To initialize the toolkit, run the following line in the MATLAB command window:
set_path;
Dependencies
The neuroimaging community has great visualization and other tools, therefore we decided to use some of these available tools for specific purposes in the toolkit. Depending on the analysis and plots you would like to make you will need to download some of the toolboxes below. We recommend two ways of adding toolboxes to your path:
- you can just add the toolboxes to the path in their current location if you already have them on your computer,
- you can add the toolboxes in a dedicated folder (called
external) inside the toolkit.
For easier management of the dependencies, all toolboxes are stored in a dedicated folder within the toolkit. To create this folder, run the following line in the MATLAB command window:
mkdir external
Importantly, this external folder (and its content) is not added to .gitignore and thus it is not version controlled by git.

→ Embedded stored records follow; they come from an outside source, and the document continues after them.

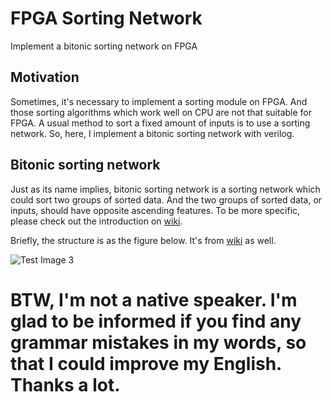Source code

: # FPGA Sorting Network
Implement a bitonic sorting network on FPGA
## Motivation
Sometimes, it's necessary to implement a sorting module on FPGA. And those sorting algorithms which work well on CPU are not that suitable for FPGA. A usual method to sort a fixed amount of inputs is to use a sorting network. So, here, I implement a bitonic sorting network with verilog. 
## Bitonic sorting network
Just as its name implies, bitonic sorting network is a sorting network which could sort two groups of sorted data. And the two groups of sorted data, or inputs, should have opposite ascending features. To be more specific, please check out the introduction on [wiki](https://en.wikipedia.org/wiki/Bitonic_sorter).

Briefly, the structure is as the figure below. It's from [wiki](https://en.wikipedia.org/wiki/Bitonic_sorter) as well.


![Test Image 3](https://github.com/john9636/SortingNetwork/blob/master/SortingNetwork/bitonic_sorting.png)





# BTW, I'm not a native speaker. I'm glad to be informed if you find any grammar mistakes in my words, so that I could improve my English. Thanks a lot.
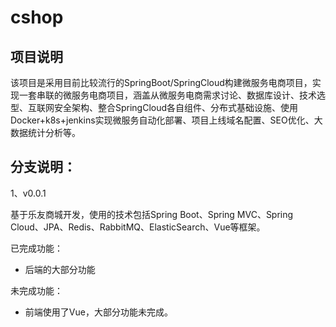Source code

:# cshop

## 项目说明

该项目是采用目前比较流行的SpringBoot/SpringCloud构建微服务电商项目，实现一套串联的微服务电商项目，涵盖从微服务电商需求讨论、数据库设计、技术选型、互联网安全架构、整合SpringCloud各自组件、分布式基础设施、使用Docker+k8s+jenkins实现微服务自动化部署、项目上线域名配置、SEO优化、大数据统计分析等。

## 分支说明：

1、v0.0.1

基于乐友商城开发，使用的技术包括Spring Boot、Spring MVC、Spring Cloud、JPA、Redis、RabbitMQ、ElasticSearch、Vue等框架。

已完成功能：

- 后端的大部分功能

未完成功能：

- 前端使用了Vue，大部分功能未完成。

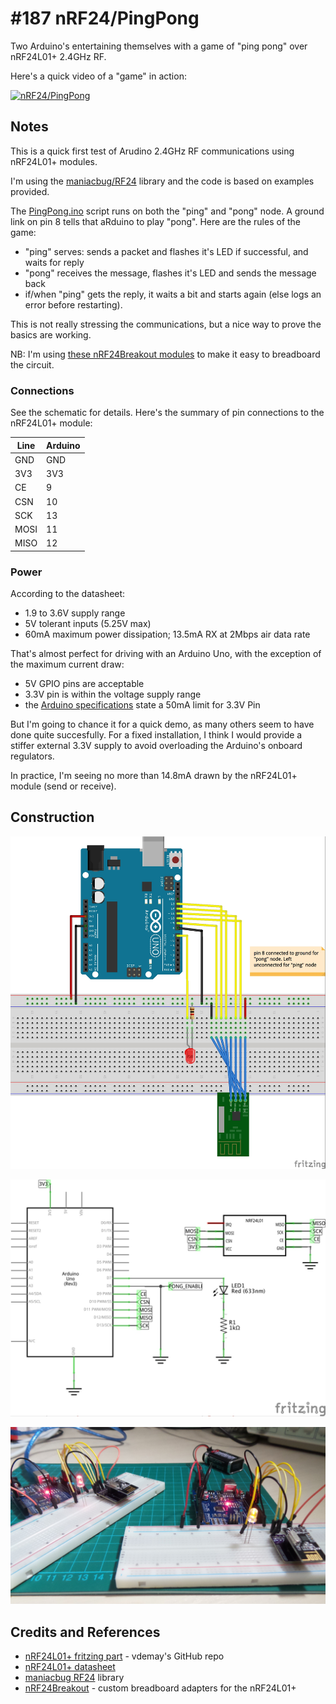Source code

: # #187 nRF24/PingPong

Two Arduino's entertaining themselves with a game of "ping pong" over nRF24L01+ 2.4GHz RF.

Here's a quick video of a "game" in action:

[![nRF24/PingPong](http://img.youtube.com/vi/aNJqokwFAGI/0.jpg)](http://www.youtube.com/watch?v=aNJqokwFAGI)

## Notes

This is a quick first test of Arudino 2.4GHz RF communications using nRF24L01+ modules.

I'm using the [maniacbug/RF24](https://github.com/maniacbug/RF24) library and the code is based on examples provided.

The [PingPong.ino](./PingPong.ino) script runs on both the "ping" and "pong" node. A ground link on pin 8 tells that aRduino to play "pong".
Here are the rules of the game:
* "ping" serves: sends a packet and flashes it's LED if successful, and waits for reply
* "pong" receives the message, flashes it's LED and sends the message back
* if/when "ping" gets the reply, it waits a bit and starts again (else logs an error before restarting).

This is not really stressing the communications, but a nice way to prove the basics are working.

NB: I'm using [these nRF24Breakout modules](../../../Electronics101/nRF24Breakout) to make it easy to breadboard the circuit.

### Connections

See the schematic for details. Here's the summary of pin connections to the nRF24L01+ module:

| Line | Arduino |
|------|---------|
| GND  | GND |
| 3V3  | 3V3 |
| CE   |   9 |
| CSN  |  10 |
| SCK  |  13 |
| MOSI |  11 |
| MISO |  12 |

### Power

According to the datasheet:
* 1.9 to 3.6V supply range
* 5V tolerant inputs (5.25V max)
* 60mA maximum power dissipation; 13.5mA RX at 2Mbps air data rate

That's almost perfect for driving with an Arduino Uno, with the exception of the maximum current draw:
* 5V GPIO pins are acceptable
* 3.3V pin is within the voltage supply range
* the [Arduino specifications](https://www.arduino.cc/en/Main/ArduinoBoardUno) state a 50mA limit for 3.3V Pin

But I'm going to chance it for a quick demo, as many others seem to have done quite succesfully.
For a fixed installation, I think I would provide a stiffer external 3.3V supply to avoid overloading the Arduino's onboard regulators.

In practice, I'm seeing no more than 14.8mA drawn by the nRF24L01+ module (send or receive).

## Construction

![Breadboard](./assets/PingPong_bb.jpg?raw=true)

![The Schematic](./assets/PingPong_schematic.jpg?raw=true)

![The Build](./assets/PingPong_build.jpg?raw=true)

## Credits and References
* [nRF24L01+ fritzing part](https://github.com/vdemay/fritzing-parts) - vdemay's GitHub repo
* [nRF24L01+ datasheet](http://www.nordicsemi.com/eng/content/download/2726/34069/file/nRF24L01P_Product_Specification_1_0.pdf)
* [maniacbug RF24](https://github.com/maniacbug/RF24) library
* [nRF24Breakout](../../../Electronics101/nRF24Breakout) - custom breadboard adapters for the nRF24L01+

On the one side, this is to accomodate the specific needs of users and only to use toolboxes that are essential for their specific analyses and plots. On the other side, this is to avoid that the toolkit gets unnecessarily large due to potentially large external toolboxes.
Here is a complete list of toolboxes that you might need for using the toolkit:
- PALM (Permutation Analysis of Linear Models, used for permutation testing)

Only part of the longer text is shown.